Вернемся к нашей теме. Говоря “я обещаю”, я оставляю первоначально данное мне языком “я” и превращаюсь в субъект, у которого, строго говоря, никакого “я” нет, а есть (или может быть) неопределенное количество его символических заместителей (“я гражданин”, “я муж”, “я любовник”, “я автор”, “я читатель” и т.п.). Поэтому, суверенность любого субъекта, а другой суверенности, помимо субъективной, у нас нет, состоит из множества символических или, как сказал бы Лакан, маленьких “я”, имеющих разный онтологический коэффициент и создающих реальность инаковости во мне.

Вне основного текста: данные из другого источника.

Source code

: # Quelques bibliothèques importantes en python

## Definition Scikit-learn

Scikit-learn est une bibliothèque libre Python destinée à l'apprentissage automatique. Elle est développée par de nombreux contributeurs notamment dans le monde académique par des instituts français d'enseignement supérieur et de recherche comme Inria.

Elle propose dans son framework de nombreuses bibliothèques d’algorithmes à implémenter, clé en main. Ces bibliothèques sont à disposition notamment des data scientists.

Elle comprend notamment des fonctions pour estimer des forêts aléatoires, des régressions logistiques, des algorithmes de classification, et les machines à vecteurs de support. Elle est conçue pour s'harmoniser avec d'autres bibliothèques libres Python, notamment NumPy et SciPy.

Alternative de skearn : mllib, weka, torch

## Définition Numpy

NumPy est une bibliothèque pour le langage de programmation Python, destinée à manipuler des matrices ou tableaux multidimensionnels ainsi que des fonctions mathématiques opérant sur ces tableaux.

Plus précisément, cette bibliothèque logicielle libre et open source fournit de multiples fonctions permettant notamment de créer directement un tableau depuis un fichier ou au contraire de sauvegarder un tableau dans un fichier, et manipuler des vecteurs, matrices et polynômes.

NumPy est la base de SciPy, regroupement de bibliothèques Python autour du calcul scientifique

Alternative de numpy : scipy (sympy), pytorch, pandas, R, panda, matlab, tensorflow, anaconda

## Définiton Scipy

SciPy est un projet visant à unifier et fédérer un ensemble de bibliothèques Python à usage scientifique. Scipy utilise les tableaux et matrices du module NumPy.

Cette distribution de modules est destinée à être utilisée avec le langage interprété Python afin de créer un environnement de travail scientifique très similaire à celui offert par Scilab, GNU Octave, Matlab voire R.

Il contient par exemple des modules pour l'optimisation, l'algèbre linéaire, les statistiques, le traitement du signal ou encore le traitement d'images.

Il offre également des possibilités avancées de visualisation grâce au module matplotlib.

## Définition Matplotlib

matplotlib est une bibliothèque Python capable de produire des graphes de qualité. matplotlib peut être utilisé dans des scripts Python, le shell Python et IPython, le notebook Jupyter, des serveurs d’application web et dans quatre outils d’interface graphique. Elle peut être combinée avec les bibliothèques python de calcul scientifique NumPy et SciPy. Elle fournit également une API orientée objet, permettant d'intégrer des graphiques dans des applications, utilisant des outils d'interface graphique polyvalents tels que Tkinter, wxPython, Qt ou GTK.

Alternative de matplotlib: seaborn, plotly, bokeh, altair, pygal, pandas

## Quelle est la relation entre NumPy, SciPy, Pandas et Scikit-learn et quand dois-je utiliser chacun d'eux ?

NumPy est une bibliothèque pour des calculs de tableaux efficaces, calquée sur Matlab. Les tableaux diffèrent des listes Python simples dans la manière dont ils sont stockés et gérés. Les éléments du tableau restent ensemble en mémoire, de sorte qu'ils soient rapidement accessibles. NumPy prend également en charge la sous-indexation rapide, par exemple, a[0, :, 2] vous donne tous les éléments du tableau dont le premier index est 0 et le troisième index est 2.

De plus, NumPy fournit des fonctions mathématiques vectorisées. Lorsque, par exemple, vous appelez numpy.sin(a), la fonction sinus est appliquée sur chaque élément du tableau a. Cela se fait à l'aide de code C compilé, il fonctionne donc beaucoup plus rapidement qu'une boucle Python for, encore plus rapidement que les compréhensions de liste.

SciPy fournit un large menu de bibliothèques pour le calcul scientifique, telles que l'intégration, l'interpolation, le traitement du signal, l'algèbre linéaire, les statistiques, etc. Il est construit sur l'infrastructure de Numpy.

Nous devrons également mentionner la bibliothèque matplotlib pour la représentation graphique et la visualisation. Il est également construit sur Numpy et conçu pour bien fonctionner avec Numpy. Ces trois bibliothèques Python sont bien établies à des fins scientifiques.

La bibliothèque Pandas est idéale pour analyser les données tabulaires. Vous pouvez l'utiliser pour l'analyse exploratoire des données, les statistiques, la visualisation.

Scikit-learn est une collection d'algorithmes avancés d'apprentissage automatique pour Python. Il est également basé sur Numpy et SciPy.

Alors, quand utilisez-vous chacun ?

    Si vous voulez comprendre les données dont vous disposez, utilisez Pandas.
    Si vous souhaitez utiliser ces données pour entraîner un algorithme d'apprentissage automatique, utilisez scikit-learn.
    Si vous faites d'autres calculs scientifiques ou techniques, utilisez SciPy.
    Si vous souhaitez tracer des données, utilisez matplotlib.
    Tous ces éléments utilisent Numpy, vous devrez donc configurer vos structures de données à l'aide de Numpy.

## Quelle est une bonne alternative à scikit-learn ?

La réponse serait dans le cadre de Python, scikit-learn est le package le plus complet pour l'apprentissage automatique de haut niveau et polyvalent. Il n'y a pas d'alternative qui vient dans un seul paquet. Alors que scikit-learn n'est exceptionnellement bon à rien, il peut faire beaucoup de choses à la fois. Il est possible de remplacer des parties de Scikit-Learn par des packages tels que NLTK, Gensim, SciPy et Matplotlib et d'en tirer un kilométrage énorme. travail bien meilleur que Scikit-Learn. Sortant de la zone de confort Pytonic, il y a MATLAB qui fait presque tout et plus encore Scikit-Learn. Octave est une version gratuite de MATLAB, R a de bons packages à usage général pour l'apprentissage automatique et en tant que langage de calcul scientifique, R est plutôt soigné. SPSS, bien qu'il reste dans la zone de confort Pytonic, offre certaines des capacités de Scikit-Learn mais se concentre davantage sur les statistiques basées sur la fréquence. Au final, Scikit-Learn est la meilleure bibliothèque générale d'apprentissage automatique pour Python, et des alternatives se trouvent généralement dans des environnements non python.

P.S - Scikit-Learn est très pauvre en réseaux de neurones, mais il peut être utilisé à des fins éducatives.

Будучи суверенным, я остаюсь постоянно инаковым; это означает, что я пребываю в постоянном соблазне приобретения дополнительной реальности, большего онтологического коэффициента, маркирующего мое присутствие в мире. Хотя бы лишь отчасти расставшись со своим “я”, субъект представляет разомкнутую сингурярность, которая то и дело выскакивает за свои пределы, переделывается, надстраивается, меняется и которая не может закончится; эта сингулярность никогда не может придти к своему тотальному финалу, то есть полностью идентифицировать себя с присутствием. В этой открытости субъекта заключается его невозможность сбыться, быть до конца реальным; другими словами, окончательно преодолеть свою изначальную “я-данность”. Забегая вперед, отметим, что охвативший собой полмира и до сих пор плохо оцененный соблазн тоталитаризма, в частности, советского типа, состоял именно в этом: он, как никакой другой политический режим, давал человеку иллюзию такого преодоления, преодоления его изначальной данности. Тоталитаризм обещал (подчеркнем это слово) избавление от всех недостатков, которыми обладает и может обладать “я”, он обещал создать субъект, реальность которого была бы тождественна или даже вытеснила бы реальность мира, он обещал отменить все изначальные данности, которые, с его точки зрения, являлись исторически неполноценными.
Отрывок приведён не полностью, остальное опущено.